More than just children
When your son or daughter decides to follow Jesus, your relationship to them takes on new significance.
To embrace the gospel is to be adopted as an heir of God, gaining a new identity that transcends every earthly status (Romans 8:15–17; Galatians. 3:28–29; 4:3–7). What this means for followers of Jesus is that our children are more than our children; they are also potential (or actual) brothers and sisters in Christ. Husbands and wives, parents and children, male and female, the orphan and the widow, the plumber’s apprentice and the president of the multinational corporation, the addict struggling in recovery and the tee-totalling grandmother – all of us who are in Christ are brothers and sisters, "heirs of God and fellow heirs with Christ" (Romans 8:17; see also Matthew 12:46–50; Galatians 4:7; Hebrews 2:11; James 2:5; 1 Peter 3:7).
Seen from this perspective, my relationship with my daughter takes on a very different meaning. This daughter whom I adore will remain my child for this life only. I am her father until death but, because she has embraced the gospel, I will remain her brother for all eternity. Put another way, if our children stand beside us in the glories of heaven, they will not stand beside us as our children (Luke 20:34–48) but as our blood-redeemed brothers and sisters, fellow heirs of God’s kingdom.

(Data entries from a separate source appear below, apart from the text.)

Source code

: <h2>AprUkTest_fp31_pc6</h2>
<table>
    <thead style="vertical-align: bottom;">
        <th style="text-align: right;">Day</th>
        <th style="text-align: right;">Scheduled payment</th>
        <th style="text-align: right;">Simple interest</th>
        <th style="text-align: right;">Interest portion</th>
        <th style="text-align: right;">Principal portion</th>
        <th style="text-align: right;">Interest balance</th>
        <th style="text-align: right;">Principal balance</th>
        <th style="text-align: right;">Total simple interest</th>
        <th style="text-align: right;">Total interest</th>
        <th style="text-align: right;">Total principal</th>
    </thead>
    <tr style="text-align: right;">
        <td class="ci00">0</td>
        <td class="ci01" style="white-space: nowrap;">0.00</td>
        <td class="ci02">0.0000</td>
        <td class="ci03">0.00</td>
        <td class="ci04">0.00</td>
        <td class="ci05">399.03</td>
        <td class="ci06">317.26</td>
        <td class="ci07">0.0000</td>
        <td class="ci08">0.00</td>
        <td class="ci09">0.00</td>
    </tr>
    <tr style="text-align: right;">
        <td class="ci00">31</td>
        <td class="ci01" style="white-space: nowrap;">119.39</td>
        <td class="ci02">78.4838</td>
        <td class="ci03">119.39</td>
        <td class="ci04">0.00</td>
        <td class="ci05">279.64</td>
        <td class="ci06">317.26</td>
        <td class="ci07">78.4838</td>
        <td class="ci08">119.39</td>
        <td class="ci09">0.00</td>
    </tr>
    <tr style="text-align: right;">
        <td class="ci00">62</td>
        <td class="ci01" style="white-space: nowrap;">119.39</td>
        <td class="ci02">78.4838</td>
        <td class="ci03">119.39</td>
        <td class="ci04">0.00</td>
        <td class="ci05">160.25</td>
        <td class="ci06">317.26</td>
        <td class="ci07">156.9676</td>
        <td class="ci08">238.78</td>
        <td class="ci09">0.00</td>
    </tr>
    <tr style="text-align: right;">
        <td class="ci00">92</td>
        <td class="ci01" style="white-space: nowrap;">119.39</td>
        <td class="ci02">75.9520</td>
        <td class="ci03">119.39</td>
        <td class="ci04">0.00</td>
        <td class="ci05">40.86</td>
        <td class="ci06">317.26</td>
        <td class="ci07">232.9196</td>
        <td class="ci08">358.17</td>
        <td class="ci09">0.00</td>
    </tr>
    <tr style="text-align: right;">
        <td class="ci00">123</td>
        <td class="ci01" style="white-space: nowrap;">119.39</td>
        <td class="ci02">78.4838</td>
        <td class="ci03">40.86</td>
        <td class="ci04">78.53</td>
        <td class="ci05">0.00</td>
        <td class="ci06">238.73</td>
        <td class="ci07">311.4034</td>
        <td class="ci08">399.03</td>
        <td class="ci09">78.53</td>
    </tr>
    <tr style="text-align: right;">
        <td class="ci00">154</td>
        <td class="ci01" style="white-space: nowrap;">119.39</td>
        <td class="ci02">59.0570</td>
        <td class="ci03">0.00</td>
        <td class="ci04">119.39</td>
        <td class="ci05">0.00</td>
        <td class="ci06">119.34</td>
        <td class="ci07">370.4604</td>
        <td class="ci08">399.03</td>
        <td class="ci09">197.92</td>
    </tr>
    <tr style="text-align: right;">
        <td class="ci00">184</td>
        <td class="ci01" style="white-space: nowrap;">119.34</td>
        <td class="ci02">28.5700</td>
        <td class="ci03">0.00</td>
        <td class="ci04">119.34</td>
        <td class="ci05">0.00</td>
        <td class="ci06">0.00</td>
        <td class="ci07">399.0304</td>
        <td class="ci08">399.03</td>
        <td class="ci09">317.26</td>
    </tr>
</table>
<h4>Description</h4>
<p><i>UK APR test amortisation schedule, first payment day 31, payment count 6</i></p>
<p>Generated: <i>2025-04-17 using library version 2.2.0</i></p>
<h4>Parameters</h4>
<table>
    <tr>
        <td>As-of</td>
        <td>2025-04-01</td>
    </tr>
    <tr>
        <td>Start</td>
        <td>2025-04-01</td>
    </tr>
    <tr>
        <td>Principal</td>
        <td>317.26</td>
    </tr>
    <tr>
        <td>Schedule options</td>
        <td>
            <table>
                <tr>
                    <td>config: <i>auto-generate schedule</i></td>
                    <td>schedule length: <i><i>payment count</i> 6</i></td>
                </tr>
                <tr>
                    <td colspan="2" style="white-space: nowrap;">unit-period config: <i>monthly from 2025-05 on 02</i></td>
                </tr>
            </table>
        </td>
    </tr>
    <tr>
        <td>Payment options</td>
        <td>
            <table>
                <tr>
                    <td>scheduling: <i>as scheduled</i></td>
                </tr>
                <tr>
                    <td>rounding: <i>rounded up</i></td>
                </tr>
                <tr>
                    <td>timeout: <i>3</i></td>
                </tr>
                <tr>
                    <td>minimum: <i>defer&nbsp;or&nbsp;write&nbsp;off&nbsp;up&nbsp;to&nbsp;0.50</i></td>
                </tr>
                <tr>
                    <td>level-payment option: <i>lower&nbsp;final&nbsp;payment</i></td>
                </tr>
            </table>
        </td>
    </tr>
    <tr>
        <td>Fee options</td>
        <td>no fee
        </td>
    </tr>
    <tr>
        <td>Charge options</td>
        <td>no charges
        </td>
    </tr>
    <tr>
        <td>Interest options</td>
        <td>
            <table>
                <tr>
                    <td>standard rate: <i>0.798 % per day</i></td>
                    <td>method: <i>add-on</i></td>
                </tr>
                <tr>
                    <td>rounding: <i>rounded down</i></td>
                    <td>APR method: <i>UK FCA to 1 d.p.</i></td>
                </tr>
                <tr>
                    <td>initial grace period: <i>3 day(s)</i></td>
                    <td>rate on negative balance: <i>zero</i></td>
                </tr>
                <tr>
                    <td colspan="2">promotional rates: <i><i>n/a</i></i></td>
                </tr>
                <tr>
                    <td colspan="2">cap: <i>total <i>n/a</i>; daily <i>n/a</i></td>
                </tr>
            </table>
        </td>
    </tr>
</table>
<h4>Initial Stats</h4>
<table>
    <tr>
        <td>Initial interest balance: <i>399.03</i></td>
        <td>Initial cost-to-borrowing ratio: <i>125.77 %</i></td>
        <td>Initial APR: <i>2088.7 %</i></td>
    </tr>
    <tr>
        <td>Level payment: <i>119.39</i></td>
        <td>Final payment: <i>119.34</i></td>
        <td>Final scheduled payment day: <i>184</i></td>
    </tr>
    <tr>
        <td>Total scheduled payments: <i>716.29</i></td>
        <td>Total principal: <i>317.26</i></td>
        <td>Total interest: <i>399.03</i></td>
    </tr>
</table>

Does this mean that, once a child becomes a brother or sister in Christ, the relationship of parents to children somehow passes away? Of course not! The gospel does not cancel responsibilities that are rooted in God’s creation. Jesus and Paul freely appealed to the order of God’s creation as a guide for Christian community (Matthew 19:4–6; Mark 10:5–9; Acts 17:24–26; 1 Corinthians 11:8–9; 1 Timothy 2:13–15). Paul called children in the redeemed community to respect their parents (Ephesians 6:1; Colossians 3:20; 1 Timothy 5:4). Meaningful labor was present before the fall and persisted in God’s plan long past the fall (Genesis 2:1–15; 2 Thessalonians 3:6–12). Far from negating the order of God’s creation, the gospel adds a deeper dimension to the patterns in the first act of God’s story.
As a father, I provide for my child and prepare her for life; as her brother, I am called to lay down my life for her (1 John 3:16). As a father, I help my daughter to see her own sin; as her brother I am willing to confess my sin (James 5:16). As a father, I speak truth into my child’s life; as her brother, I must speak the truth patiently, seeking the peace of Christ (James 4:11; 5:7–9; Matthew 5:22–25; 1 Corinthians 1:10). As a father, I discipline my daughter to consider the consequences of poor choices; as her brother, I disciple her and encourage her to pursue what is pure and good (Romans 15:14; 1 Timothy 5:1–2). As a father, I help her to recognise the right path; as her brother, I must pray for her and seek her out when she veers onto the wrong path (Matthew 18:21–22; Galatians 6:1; James 5:19–20; 1 John 5:16). And because I fully anticipated that my daughter would one day embrace the gospel, I began treating her as my sister long before our first conversation about what it means to follow Jesus.
I did all of this imperfectly, and I still do. I fall far short of living as a fellow heir with my family members – and so will you. The point is not that you or the members of your church will do this perfectly. Instead, it is that family members learn to view one another in light of the gospel and begin to live with one another as fellow heirs of ‘the grace of life’ (1 Peter 3:7).